Art rides his bike on to the stage with the enthusiasm of a kid. He then lights up talking about what he’s done to the bike. Josh disses Art’s bike as ugly. I want Josh gone even more. Stephanie then delivers a rather disturbing line, telling Art “I’m actually aroused listening to you talk about your bike.” Thanks for sharing, Stephanie. Art lets her down gently by reminding her it’s a one-seater. Next is Brad. It was a mistake for him to adopt a “cartoon voice” to show off his drawings but the two panels of his cartoon shown were really well illustrated. Following Brad is the disgruntled lawyer, Jim. In my not so objective opinion, Jim’s performance, or at least the parts that weren’t bleeped out was great. Doing bleep work for bleepy people and getting jack bleep for credit, indeed. If the show doesn’t work out for Jim, I really hope none of the senior partners in his firm were watching.

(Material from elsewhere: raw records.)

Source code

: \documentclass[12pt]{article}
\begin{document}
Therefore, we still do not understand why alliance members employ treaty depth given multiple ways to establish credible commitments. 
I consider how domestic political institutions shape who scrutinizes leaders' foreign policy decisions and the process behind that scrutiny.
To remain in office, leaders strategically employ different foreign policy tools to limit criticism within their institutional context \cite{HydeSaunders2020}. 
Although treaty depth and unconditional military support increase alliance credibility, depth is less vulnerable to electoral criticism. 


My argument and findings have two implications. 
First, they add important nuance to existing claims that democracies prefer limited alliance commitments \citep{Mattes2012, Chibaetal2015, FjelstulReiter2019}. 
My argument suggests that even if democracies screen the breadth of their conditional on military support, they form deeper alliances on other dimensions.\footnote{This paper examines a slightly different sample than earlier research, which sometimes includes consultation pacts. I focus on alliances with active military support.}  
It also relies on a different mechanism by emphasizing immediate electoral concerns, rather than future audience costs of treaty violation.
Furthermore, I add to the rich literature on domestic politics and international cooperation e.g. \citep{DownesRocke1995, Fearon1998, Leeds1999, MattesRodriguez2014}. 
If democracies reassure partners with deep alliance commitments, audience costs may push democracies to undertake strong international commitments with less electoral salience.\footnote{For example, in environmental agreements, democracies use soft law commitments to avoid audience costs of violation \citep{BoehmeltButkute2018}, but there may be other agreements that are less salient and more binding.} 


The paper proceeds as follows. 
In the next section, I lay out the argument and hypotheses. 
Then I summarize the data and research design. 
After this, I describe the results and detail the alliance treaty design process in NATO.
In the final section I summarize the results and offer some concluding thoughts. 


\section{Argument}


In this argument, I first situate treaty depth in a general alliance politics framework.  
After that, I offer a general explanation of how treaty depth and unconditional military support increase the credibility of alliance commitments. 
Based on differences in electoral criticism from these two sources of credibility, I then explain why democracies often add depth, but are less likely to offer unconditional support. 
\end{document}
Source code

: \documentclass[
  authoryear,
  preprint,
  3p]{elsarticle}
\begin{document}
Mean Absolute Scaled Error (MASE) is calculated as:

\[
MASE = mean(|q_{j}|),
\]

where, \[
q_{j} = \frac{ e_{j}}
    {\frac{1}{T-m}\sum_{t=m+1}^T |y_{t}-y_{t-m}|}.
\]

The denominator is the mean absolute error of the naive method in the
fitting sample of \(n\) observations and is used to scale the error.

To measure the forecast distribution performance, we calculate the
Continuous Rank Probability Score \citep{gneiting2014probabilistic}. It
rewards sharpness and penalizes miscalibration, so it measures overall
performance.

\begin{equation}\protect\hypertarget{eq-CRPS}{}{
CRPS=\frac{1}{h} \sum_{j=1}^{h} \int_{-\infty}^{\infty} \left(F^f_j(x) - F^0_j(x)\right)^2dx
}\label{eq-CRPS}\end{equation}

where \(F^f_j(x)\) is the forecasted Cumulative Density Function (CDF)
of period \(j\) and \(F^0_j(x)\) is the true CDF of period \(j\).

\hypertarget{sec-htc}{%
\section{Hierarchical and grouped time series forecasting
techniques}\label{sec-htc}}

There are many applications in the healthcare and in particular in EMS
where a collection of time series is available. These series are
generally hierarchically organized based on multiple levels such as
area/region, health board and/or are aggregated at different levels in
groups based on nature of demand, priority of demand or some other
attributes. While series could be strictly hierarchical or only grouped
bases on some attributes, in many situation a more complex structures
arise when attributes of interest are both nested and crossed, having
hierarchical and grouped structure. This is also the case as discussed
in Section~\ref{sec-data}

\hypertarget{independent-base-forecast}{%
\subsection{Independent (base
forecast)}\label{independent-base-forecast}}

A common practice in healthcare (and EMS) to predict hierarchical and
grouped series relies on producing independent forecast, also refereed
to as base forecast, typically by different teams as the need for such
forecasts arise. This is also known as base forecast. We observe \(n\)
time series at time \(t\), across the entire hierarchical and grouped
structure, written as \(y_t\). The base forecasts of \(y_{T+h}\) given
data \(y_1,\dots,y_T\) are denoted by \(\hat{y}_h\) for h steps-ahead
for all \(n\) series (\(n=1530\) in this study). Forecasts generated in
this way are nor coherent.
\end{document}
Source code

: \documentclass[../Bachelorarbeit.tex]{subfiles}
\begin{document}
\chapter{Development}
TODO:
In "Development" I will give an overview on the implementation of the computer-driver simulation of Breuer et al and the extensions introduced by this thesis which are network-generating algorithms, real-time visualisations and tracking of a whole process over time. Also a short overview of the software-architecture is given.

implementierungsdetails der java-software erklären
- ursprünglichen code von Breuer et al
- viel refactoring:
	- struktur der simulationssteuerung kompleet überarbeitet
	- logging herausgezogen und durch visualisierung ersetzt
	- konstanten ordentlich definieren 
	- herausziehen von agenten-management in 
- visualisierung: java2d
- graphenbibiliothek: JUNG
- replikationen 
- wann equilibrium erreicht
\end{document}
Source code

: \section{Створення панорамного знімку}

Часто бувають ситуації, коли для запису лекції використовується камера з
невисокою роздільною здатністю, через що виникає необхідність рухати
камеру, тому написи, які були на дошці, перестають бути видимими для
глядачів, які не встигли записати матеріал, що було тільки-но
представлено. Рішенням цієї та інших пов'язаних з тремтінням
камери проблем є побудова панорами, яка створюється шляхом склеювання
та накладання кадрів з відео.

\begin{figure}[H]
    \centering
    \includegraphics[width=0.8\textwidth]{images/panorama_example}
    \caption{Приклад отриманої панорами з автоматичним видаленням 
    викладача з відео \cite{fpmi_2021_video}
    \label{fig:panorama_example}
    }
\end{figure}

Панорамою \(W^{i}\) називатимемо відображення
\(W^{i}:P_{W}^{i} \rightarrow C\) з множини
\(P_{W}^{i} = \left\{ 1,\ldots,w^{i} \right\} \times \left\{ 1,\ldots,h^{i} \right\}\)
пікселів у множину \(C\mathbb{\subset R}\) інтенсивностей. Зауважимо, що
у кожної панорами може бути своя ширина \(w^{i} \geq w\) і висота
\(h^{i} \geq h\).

Frank follows Jim. He bounces his way around the stage in three outfits including one with a feather boa. I can’t really tell the difference between Frank’s sexy, mysterious, and jaunty looks, but maybe that’s just me. Al asks Frank what his homeboys would think if he walked through Compton wearing the boa. Finally, Josh gets up and presents his new drink. He calls it “the monstah.” After an unfortunate blender malfunction, he gives everyone a glass and tells them to be careful, if you drink too much of the monstah, you just might wake up next to one. Nice, Josh. Be gone. Please. After Josh finishes, the guys are sent away while Al and Stephanie deliberate.
Judgment and Verdict
The guys come back on stage and Al tells them that they are all winners and gives an inspirational speech about how he left the music business to pursue a career in politics and civil rights. He encourages them individually and offers each words of wisdom. Al suddenly busts out the few sports clichés Chuck didn’t use and then finally tells Jim, Al, Josh, and Frank to step forward. After the required dramatic pause, Al informs the four that they are advancing. To complete the sports theme, all eight of the contestants form a huddle as Chuck, Brad, Ben, and Jeph say goodbye.
Al ends by explaining to us that he can’t let the ones who aren’t ready quit their jobs. He appears to actually care about what happens to these men. You may not agree with his choices but he appears to be making them for the right reasons.
Take This Job and Shovel It
Next time on I Hate My Job, Al tells the four remaining contestants the next step is to quit their jobs. Frank who has four children and good employee benefits demonstrates that he has yet to read the latest relationship book, “She Really Will be that Pissed at You” by quitting without talking to his wife first. Josh who is "so over his job" as a preschool teacher tells us that he’s not sure he can quit. He tells us “what are they going to do if I’m not here?” Thrive?